What is required -
Could you please find each line in the records that contains the word "testing" and copy it?
----------------
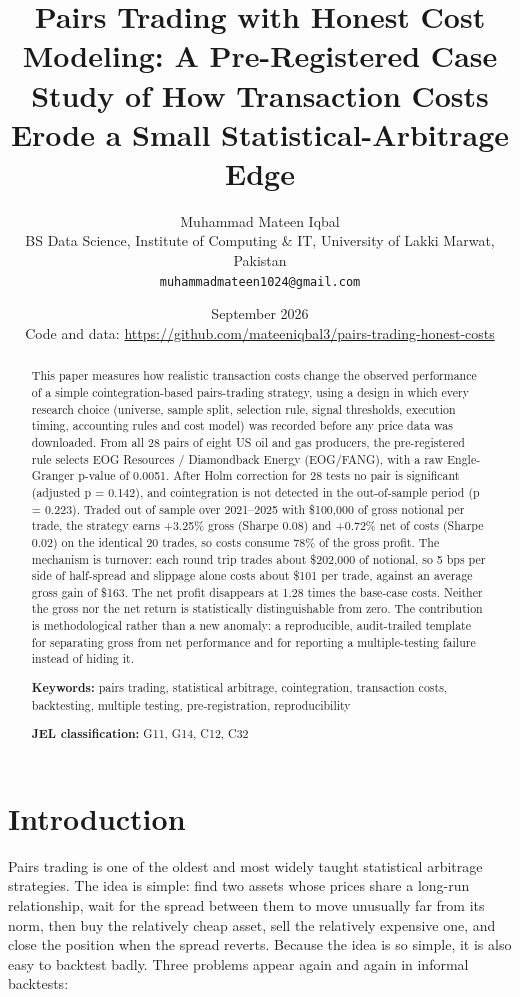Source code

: \documentclass[11pt]{article}
\title{Pairs Trading with Honest Cost Modeling: A Pre-Registered Case Study of How Transaction Costs Erode a Small Statistical-Arbitrage Edge}
\author{Muhammad Mateen Iqbal\\[2pt]
  {\normalsize BS Data Science, Institute of Computing \& IT, University of Lakki Marwat, Pakistan}\\
  {\normalsize\texttt{muhammadmateen1024@gmail.com}}}
\date{September 2026\\[2pt] {\small Code and data: \url{https://github.com/mateeniqbal3/pairs-trading-honest-costs}}}
\begin{document}
\maketitle
\thispagestyle{empty}

\begin{abstract}
This paper measures how realistic transaction costs change the observed
performance of a simple cointegration-based pairs-trading strategy, using a
design in which every research choice (universe, sample split, selection
rule, signal thresholds, execution timing, accounting rules and cost model)
was recorded before any price data was downloaded. From all 28 pairs of
eight US oil and gas producers, the pre-registered rule selects EOG
Resources / Diamondback Energy (EOG/FANG), with a raw Engle-Granger p-value
of 0.0051. After Holm correction for 28 tests no pair is significant
(adjusted p = 0.142), and cointegration is not detected in the
out-of-sample period (p = 0.223). Traded out of sample over 2021--2025 with
\$100,000 of gross notional per trade, the strategy earns +3.25\% gross
(Sharpe 0.08) and +0.72\% net of costs (Sharpe 0.02) on the identical 20
trades, so costs consume 78\% of the gross profit. The mechanism is
turnover: each round trip trades about \$202,000 of notional, so 5 bps per
side of half-spread and slippage alone costs about \$101 per trade, against
an average gross gain of \$163. The net profit disappears at 1.28 times the
base-case costs. Neither the gross nor the net return is statistically
distinguishable from zero. The contribution is methodological rather than
a new anomaly: a reproducible, audit-trailed template for separating gross
from net performance and for reporting a multiple-testing failure instead
of hiding it.

\medskip
\noindent \textbf{Keywords:} pairs trading, statistical arbitrage, cointegration,
transaction costs, backtesting, multiple testing, pre-registration,
reproducibility

\noindent \textbf{JEL classification:} G11, G14, C12, C32
\end{abstract}

\hypertarget{introduction}{%
\section{Introduction}\label{introduction}}

Pairs trading is one of the oldest and most widely taught statistical
arbitrage strategies. The idea is simple: find two assets whose prices
share a long-run relationship, wait for the spread between them to move
unusually far from its norm, then buy the relatively cheap asset, sell the
relatively expensive one, and close the position when the spread reverts.
Because the idea is so simple, it is also easy to backtest badly. Three
problems appear again and again in informal backtests:
\end{document}
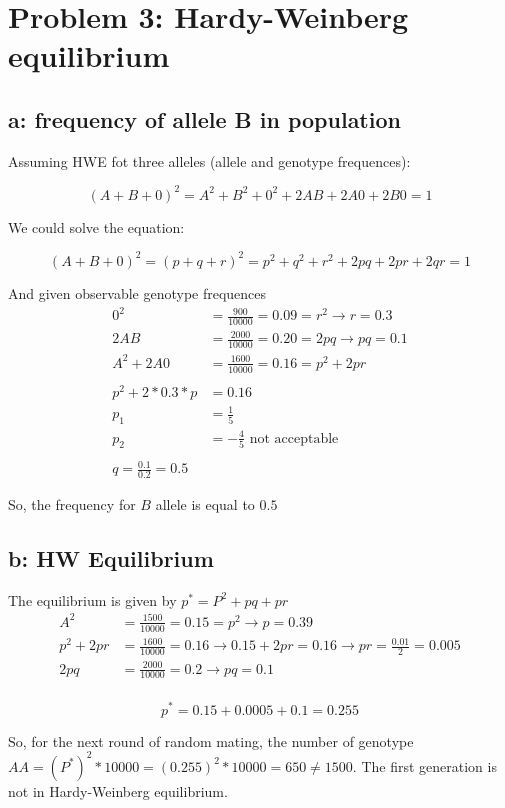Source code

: \setcounter{chapter}{3}
\setcounter{section}{0}
\section{Problem 3: Hardy-Weinberg equilibrium}
\subsection{a: frequency of allele B in population}
Assuming HWE fot three alleles (allele and genotype frequences):

\[  (A+B+0)^2 = A^2 + B^2 + 0^2 + 2AB + 2A0 + 2B0 = 1  \]

We could solve the equation: 

\[  (A+B+0)^2 = (p+q+r)^2 = p^2 + q^2 + r^2 + 2pq + 2pr + 2qr = 1  \]

And given observable genotype frequences
\begin{align}
0^2 &= \frac{900}{10000} = 0.09 = r^2 \rightarrow r = 0.3 \\
2AB &= \frac{2000}{10000} = 0.20 = 2pq \rightarrow pq = 0.1 \\
A^2 + 2A0 &= \frac{1600}{10000} = 0.16 = p^2 + 2pr\\
\\
p^2+2*0.3*p &= 0.16 \\
p_1 &= \frac{1}{5} \\
p_2 &= -\frac{4}{5} \text{~not acceptable}\\
\\
q = \frac{0.1}{0.2} = 0.5
\end{align}

So, the frequency for $B$ allele is equal to $0.5$

\subsection{b: HW Equilibrium}
The equilibrium is given by $p^* = P^2+pq+pr$
\begin{align}
A^2 &= \frac{1500}{10000} = 0.15 = p^2 \rightarrow p = 0.39 \\
p^2+2pr &= \frac{1600}{10000} = 0.16 \rightarrow 0.15+2pr = 0.16 \rightarrow pr = \frac{0.01}{2} = 0.005\\
2pq &= \frac{2000}{10000} = 0.2 \rightarrow pq = 0.1\\
\end{align}

\[ p^* = 0.15+0.0005 + 0.1 = 0.255 \]

So, for the next round of random mating, the number of genotype $AA = (P^*)^2 * 10000 = (0.255)^2*10000 = 650 \neq 1500$.
The first generation is not in Hardy-Weinberg equilibrium.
----------------
Exercise output -
from net performance and for reporting a multiple-testing failure instead
transaction costs, backtesting, multiple testing, pre-registration,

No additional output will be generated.